• **Collected data**:
§

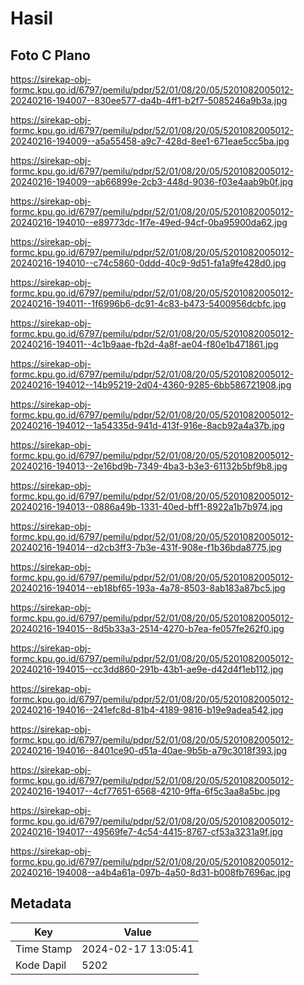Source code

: # Hasil

## Foto C Plano

https://sirekap-obj-formc.kpu.go.id/6797/pemilu/pdpr/52/01/08/20/05/5201082005012-20240216-194007--830ee577-da4b-4ff1-b2f7-5085246a9b3a.jpg

https://sirekap-obj-formc.kpu.go.id/6797/pemilu/pdpr/52/01/08/20/05/5201082005012-20240216-194009--a5a55458-a9c7-428d-8ee1-671eae5cc5ba.jpg

https://sirekap-obj-formc.kpu.go.id/6797/pemilu/pdpr/52/01/08/20/05/5201082005012-20240216-194009--ab66899e-2cb3-448d-9036-f03e4aab9b0f.jpg

https://sirekap-obj-formc.kpu.go.id/6797/pemilu/pdpr/52/01/08/20/05/5201082005012-20240216-194010--e89773dc-1f7e-49ed-94cf-0ba95900da62.jpg

https://sirekap-obj-formc.kpu.go.id/6797/pemilu/pdpr/52/01/08/20/05/5201082005012-20240216-194010--c74c5860-0ddd-40c9-9d51-fa1a9fe428d0.jpg

https://sirekap-obj-formc.kpu.go.id/6797/pemilu/pdpr/52/01/08/20/05/5201082005012-20240216-194011--1f6996b6-dc91-4c83-b473-5400956dcbfc.jpg

https://sirekap-obj-formc.kpu.go.id/6797/pemilu/pdpr/52/01/08/20/05/5201082005012-20240216-194011--4c1b9aae-fb2d-4a8f-ae04-f80e1b471861.jpg

https://sirekap-obj-formc.kpu.go.id/6797/pemilu/pdpr/52/01/08/20/05/5201082005012-20240216-194012--14b95219-2d04-4360-9285-6bb586721908.jpg

https://sirekap-obj-formc.kpu.go.id/6797/pemilu/pdpr/52/01/08/20/05/5201082005012-20240216-194012--1a54335d-941d-413f-916e-8acb92a4a37b.jpg

https://sirekap-obj-formc.kpu.go.id/6797/pemilu/pdpr/52/01/08/20/05/5201082005012-20240216-194013--2e16bd9b-7349-4ba3-b3e3-61132b5bf9b8.jpg

https://sirekap-obj-formc.kpu.go.id/6797/pemilu/pdpr/52/01/08/20/05/5201082005012-20240216-194013--0886a49b-1331-40ed-bff1-8922a1b7b974.jpg

https://sirekap-obj-formc.kpu.go.id/6797/pemilu/pdpr/52/01/08/20/05/5201082005012-20240216-194014--d2cb3ff3-7b3e-431f-908e-f1b36bda8775.jpg

https://sirekap-obj-formc.kpu.go.id/6797/pemilu/pdpr/52/01/08/20/05/5201082005012-20240216-194014--eb18bf65-193a-4a78-8503-8ab183a87bc5.jpg

https://sirekap-obj-formc.kpu.go.id/6797/pemilu/pdpr/52/01/08/20/05/5201082005012-20240216-194015--8d5b33a3-2514-4270-b7ea-fe057fe262f0.jpg

https://sirekap-obj-formc.kpu.go.id/6797/pemilu/pdpr/52/01/08/20/05/5201082005012-20240216-194015--cc3dd860-291b-43b1-ae9e-d42d4f1eb112.jpg

https://sirekap-obj-formc.kpu.go.id/6797/pemilu/pdpr/52/01/08/20/05/5201082005012-20240216-194016--241efc8d-81b4-4189-9816-b19e9adea542.jpg

https://sirekap-obj-formc.kpu.go.id/6797/pemilu/pdpr/52/01/08/20/05/5201082005012-20240216-194016--8401ce90-d51a-40ae-9b5b-a79c3018f393.jpg

https://sirekap-obj-formc.kpu.go.id/6797/pemilu/pdpr/52/01/08/20/05/5201082005012-20240216-194017--4cf77651-6568-4210-9ffa-6f5c3aa8a5bc.jpg

https://sirekap-obj-formc.kpu.go.id/6797/pemilu/pdpr/52/01/08/20/05/5201082005012-20240216-194017--49569fe7-4c54-4415-8767-cf53a3231a9f.jpg

https://sirekap-obj-formc.kpu.go.id/6797/pemilu/pdpr/52/01/08/20/05/5201082005012-20240216-194008--a4b4a61a-097b-4a50-8d31-b008fb7696ac.jpg


## Metadata

| Key        | Value               |
| ---------- | ------------------- |
| Time Stamp | 2024-02-17 13:05:41 |
| Kode Dapil | 5202                |



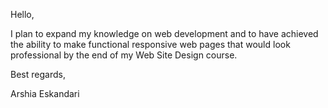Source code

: Hello,

I plan to expand my knowledge on web development and 
to have achieved the ability to make functional 
responsive web pages that would look professional by 
the end of my Web Site Design course.

Best regards,

Arshia Eskandari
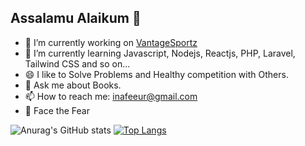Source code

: ## Assalamu Alaikum 👋

- 🔭 I’m currently working on [VantageSportz](https://vantage.com/)
- 🌱 I’m currently learning Javascript, Nodejs, Reactjs, PHP, Laravel, Tailwind CSS and so on...
- 😄 I like to Solve Problems and Healthy competition with Others. 
- 💬 Ask me about Books.
- 📫 How to reach me: inafeeur@gmail.com
- 💪 Face the Fear

![Anurag's GitHub stats](https://github-readme-stats.vercel.app/api?username=nafeeur10&theme=blue-green&show_icons=true)
[![Top Langs](https://github-readme-stats.vercel.app/api/top-langs/?username=nafeeur10)](https://github.com/anuraghazra/github-readme-stats)


<!--
**nafeeur10/nafeeur10** is a ✨ _special_ ✨ repository because its `README.md` (this file) appears on your GitHub profile.

Here are some ideas to get you started:

- 🔭 I’m currently working on ...
- 🌱 I’m currently learning ...
- 👯 I’m looking to collaborate on ...
- 🤔 I’m looking for help with ...
- 💬 Ask me about ...
- 📫 How to reach me: ...
- 😄 Pronouns: ...
- ⚡ Fun fact: ...
-->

§

• **What needs to be done**:
Look above for the line with "to have achieved" and the line with "and so on...", then copy them and all lines in between exactly as written, and only those, without any pictures.

• **Result of this exercise**:
to have achieved the ability to make functional 
responsive web pages that would look professional by 
the end of my Web Site Design course.

Best regards,

Arshia Eskandari
Source code

: ## Assalamu Alaikum 👋

- 🔭 I’m currently working on [VantageSportz](https://vantage.com/)
- 🌱 I’m currently learning Javascript, Nodejs, Reactjs, PHP, Laravel, Tailwind CSS and so on...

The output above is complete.